The definition of Italian

Wife Jackie and I were watching our favorite show the other night. Actually, it was a few "other nights" ago, but this particular program only hits the television on special occasions. Sandwiches That You Will Like is one of the crowning achievements in film and television history, and it’s unfortunate that this documentary on the contiguous-48’s best bread fillers is only played during public TV’s annual pledge drives. I think it deserves its own 24-hour network, if you ask me, along with its equally fine sister film, A Hot Dog Program. They can drive us to ravenous states even after gut-busting meals.

Each time we watch, it’s nice to see Maine’s signature sandwich, the lobster roll (presented from Red’s in Wiscasset), featured on the small screen. But the more folks I talk to, and the more I read up on the subject, it becomes clearer to me that the lobster roll is a puppet cuisine. They can be delicious, of course, but they’re just so . . . you know, stereotypically Mainey. They’re filled with lobster (eagerly pronounced with the famous Downeast twang by that same New Yorker who almost ran you down while pulling into DiMillo’s), you get them at clam shacks, they’re covered in mayonnaise, etc.
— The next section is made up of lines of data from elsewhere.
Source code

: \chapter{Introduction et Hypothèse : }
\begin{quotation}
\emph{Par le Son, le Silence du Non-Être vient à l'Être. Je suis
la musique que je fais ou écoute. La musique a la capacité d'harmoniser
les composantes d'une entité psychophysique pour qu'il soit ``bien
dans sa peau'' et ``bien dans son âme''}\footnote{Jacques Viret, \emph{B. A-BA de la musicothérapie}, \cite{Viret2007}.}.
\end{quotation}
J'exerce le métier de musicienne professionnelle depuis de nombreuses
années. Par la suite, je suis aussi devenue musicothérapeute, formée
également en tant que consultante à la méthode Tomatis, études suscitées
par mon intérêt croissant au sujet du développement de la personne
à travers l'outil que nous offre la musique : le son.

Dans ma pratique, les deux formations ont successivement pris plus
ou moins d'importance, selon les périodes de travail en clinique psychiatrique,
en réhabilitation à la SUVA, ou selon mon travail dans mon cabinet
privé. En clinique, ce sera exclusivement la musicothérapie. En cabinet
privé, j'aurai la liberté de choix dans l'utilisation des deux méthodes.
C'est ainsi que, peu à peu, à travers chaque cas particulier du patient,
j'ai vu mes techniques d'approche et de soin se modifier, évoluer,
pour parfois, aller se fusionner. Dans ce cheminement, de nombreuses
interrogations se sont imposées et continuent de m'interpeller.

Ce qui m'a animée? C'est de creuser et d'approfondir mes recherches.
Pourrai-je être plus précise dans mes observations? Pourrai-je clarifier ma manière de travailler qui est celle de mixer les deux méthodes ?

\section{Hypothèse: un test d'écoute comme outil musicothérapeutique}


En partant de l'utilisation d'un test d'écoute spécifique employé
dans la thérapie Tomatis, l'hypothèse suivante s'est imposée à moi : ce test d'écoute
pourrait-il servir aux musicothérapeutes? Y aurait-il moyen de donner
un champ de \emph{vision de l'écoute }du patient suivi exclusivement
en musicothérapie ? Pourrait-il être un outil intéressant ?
No, what I found out is that the sandwich that should have been on my favorite TV show is the one that is consumed by Mainers, and I’m just spitballing here, one trillion times more often than the lobster roll: The Italian Sandwich.
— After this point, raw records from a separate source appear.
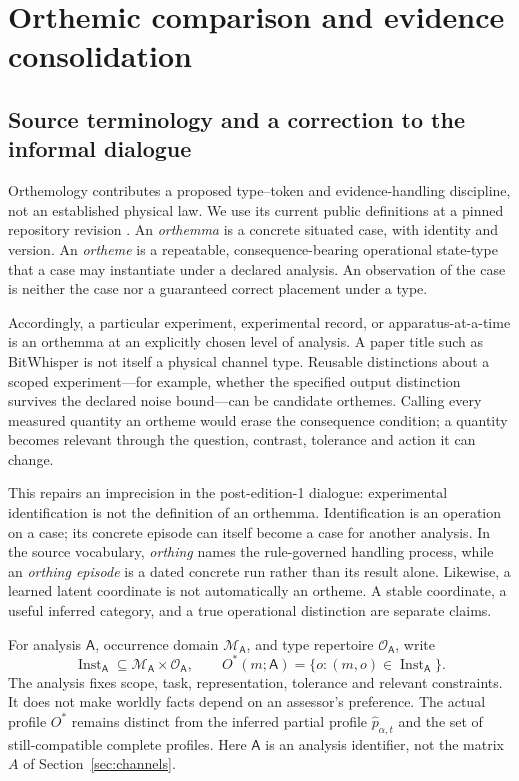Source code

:\section{Orthemic comparison and evidence consolidation}\label{sec:orthemic}
\subsection{Source terminology and a correction to the informal dialogue}
Orthemology contributes a proposed type--token and evidence-handling discipline, not an established physical law. We use its current public definitions at a pinned repository revision \citep{orthemology}. An \emph{orthemma} is a concrete situated case, with identity and version. An \emph{ortheme} is a repeatable, consequence-bearing operational state-type that a case may instantiate under a declared analysis. An observation of the case is neither the case nor a guaranteed correct placement under a type.

Accordingly, a particular experiment, experimental record, or apparatus-at-a-time is an orthemma at an explicitly chosen level of analysis. A paper title such as BitWhisper is not itself a physical channel type. Reusable distinctions about a scoped experiment---for example, whether the specified output distinction survives the declared noise bound---can be candidate orthemes. Calling every measured quantity an ortheme would erase the consequence condition; a quantity becomes relevant through the question, contrast, tolerance and action it can change.

This repairs an imprecision in the post-edition-1 dialogue: experimental identification is not the definition of an orthemma. Identification is an operation on a case; its concrete episode can itself become a case for another analysis. In the source vocabulary, \emph{orthing} names the rule-governed handling process, while an \emph{orthing episode} is a dated concrete run rather than its result alone. Likewise, a learned latent coordinate is not automatically an ortheme. A stable coordinate, a useful inferred category, and a true operational distinction are separate claims.

For analysis $\mathsf A$, occurrence domain $\mathcal M_{\mathsf A}$, and type repertoire $\mathcal O_{\mathsf A}$, write
\begin{equation}\label{eq:orthemicprofile}
 \operatorname{Inst}_{\mathsf A}\subseteq
 \mathcal M_{\mathsf A}\times\mathcal O_{\mathsf A},\qquad
 O^*(m;\mathsf A)=\{o:(m,o)\in\operatorname{Inst}_{\mathsf A}\}.
\end{equation}
The analysis fixes scope, task, representation, tolerance and relevant constraints. It does not make worldly facts depend on an assessor's preference. The actual profile $O^*$ remains distinct from the inferred partial profile $\hat p_{\alpha,t}$ and the set of still-compatible complete profiles. Here $\mathsf A$ is an analysis identifier, not the matrix $A$ of Section~\ref{sec:channels}.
It was a bit of a shock to me when I first discovered that folks up here were claiming responsibility for a meal that I had been eating for years, all the way across the country and back, but further investigation slackened my suspicion. First off, I grabbed my trusty American Heritage Dictionary and looked it up. Definition number three stated "Regional. See Submarine." One cross reference later, I was reading all about crusty breads, meats and veggies, and reading that "In Maine, it is called an Italian Sandwich, befitting its heritage." All right, so it’s pretty much agreed that we started the Italian sandwich thing, at least in name. But take that sandwich, hop in your el Camino, head down to Rhode Island, and you have yourself a Grinder. Drive it down to New York, and you’ll be eating a slightly soggy Hero. Hop over to Hoboken, and you’ll probably be finishing your last few bites of a Hoagie. And God forbid you drive that same sandwich all the way down to Miami, you’ll be getting food poisoning from a Cuban Sandwich.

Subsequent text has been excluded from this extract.